Required work: Word for word, retype every line of the data.

Plain-text document sources
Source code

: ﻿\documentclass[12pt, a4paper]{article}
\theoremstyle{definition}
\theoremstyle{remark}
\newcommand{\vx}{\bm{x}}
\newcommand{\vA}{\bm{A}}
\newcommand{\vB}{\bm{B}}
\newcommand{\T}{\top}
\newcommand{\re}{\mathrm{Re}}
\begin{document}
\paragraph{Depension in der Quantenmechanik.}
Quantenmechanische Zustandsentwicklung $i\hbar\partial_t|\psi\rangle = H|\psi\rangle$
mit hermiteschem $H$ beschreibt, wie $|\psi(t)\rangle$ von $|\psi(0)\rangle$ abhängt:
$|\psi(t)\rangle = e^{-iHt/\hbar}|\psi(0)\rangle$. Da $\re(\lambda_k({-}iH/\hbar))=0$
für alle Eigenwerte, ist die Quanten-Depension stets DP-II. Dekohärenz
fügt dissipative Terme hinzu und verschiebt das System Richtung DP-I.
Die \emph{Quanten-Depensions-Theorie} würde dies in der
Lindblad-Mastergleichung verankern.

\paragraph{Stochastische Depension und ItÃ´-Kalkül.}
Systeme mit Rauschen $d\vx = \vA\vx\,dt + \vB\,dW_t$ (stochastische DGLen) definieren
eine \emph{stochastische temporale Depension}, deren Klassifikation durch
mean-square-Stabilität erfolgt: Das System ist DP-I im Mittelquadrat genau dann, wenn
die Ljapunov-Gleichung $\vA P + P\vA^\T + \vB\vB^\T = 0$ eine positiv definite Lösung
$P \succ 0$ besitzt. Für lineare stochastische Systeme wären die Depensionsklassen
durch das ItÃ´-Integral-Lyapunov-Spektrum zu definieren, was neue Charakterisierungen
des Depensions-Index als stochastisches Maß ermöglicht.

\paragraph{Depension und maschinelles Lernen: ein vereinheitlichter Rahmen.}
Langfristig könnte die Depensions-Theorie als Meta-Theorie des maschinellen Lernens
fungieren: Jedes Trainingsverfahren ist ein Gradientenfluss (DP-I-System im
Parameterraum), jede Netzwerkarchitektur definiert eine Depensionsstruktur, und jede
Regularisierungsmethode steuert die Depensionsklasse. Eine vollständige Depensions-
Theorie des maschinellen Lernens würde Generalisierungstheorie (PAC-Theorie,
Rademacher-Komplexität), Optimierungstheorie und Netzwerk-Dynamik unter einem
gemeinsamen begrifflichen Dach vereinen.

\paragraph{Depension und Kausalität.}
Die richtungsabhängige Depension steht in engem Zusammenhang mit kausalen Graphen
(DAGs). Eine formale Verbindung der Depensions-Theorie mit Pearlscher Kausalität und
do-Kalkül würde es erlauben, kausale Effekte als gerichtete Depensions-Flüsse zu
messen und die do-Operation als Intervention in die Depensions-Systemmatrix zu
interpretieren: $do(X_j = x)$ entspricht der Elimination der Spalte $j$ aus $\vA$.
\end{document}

Task output:
Source code

: ﻿\documentclass[12pt, a4paper]{article}
\theoremstyle{definition}
\theoremstyle{remark}
\newcommand{\vx}{\bm{x}}
\newcommand{\vA}{\bm{A}}
\newcommand{\vB}{\bm{B}}
\newcommand{\T}{\top}
\newcommand{\re}{\mathrm{Re}}
\begin{document}
\paragraph{Depension in der Quantenmechanik.}
Quantenmechanische Zustandsentwicklung $i\hbar\partial_t|\psi\rangle = H|\psi\rangle$
mit hermiteschem $H$ beschreibt, wie $|\psi(t)\rangle$ von $|\psi(0)\rangle$ abhängt:
$|\psi(t)\rangle = e^{-iHt/\hbar}|\psi(0)\rangle$. Da $\re(\lambda_k({-}iH/\hbar))=0$
für alle Eigenwerte, ist die Quanten-Depension stets DP-II. Dekohärenz
fügt dissipative Terme hinzu und verschiebt das System Richtung DP-I.
Die \emph{Quanten-Depensions-Theorie} würde dies in der
Lindblad-Mastergleichung verankern.

\paragraph{Stochastische Depension und ItÃ´-Kalkül.}
Systeme mit Rauschen $d\vx = \vA\vx\,dt + \vB\,dW_t$ (stochastische DGLen) definieren
eine \emph{stochastische temporale Depension}, deren Klassifikation durch
mean-square-Stabilität erfolgt: Das System ist DP-I im Mittelquadrat genau dann, wenn
die Ljapunov-Gleichung $\vA P + P\vA^\T + \vB\vB^\T = 0$ eine positiv definite Lösung
$P \succ 0$ besitzt. Für lineare stochastische Systeme wären die Depensionsklassen
durch das ItÃ´-Integral-Lyapunov-Spektrum zu definieren, was neue Charakterisierungen
des Depensions-Index als stochastisches Maß ermöglicht.

\paragraph{Depension und maschinelles Lernen: ein vereinheitlichter Rahmen.}
Langfristig könnte die Depensions-Theorie als Meta-Theorie des maschinellen Lernens
fungieren: Jedes Trainingsverfahren ist ein Gradientenfluss (DP-I-System im
Parameterraum), jede Netzwerkarchitektur definiert eine Depensionsstruktur, und jede
Regularisierungsmethode steuert die Depensionsklasse. Eine vollständige Depensions-
Theorie des maschinellen Lernens würde Generalisierungstheorie (PAC-Theorie,
Rademacher-Komplexität), Optimierungstheorie und Netzwerk-Dynamik unter einem
gemeinsamen begrifflichen Dach vereinen.

\paragraph{Depension und Kausalität.}
Die richtungsabhängige Depension steht in engem Zusammenhang mit kausalen Graphen
(DAGs). Eine formale Verbindung der Depensions-Theorie mit Pearlscher Kausalität und
do-Kalkül würde es erlauben, kausale Effekte als gerichtete Depensions-Flüsse zu
messen und die do-Operation als Intervention in die Depensions-Systemmatrix zu
interpretieren: $do(X_j = x)$ entspricht der Elimination der Spalte $j$ aus $\vA$.
\end{document}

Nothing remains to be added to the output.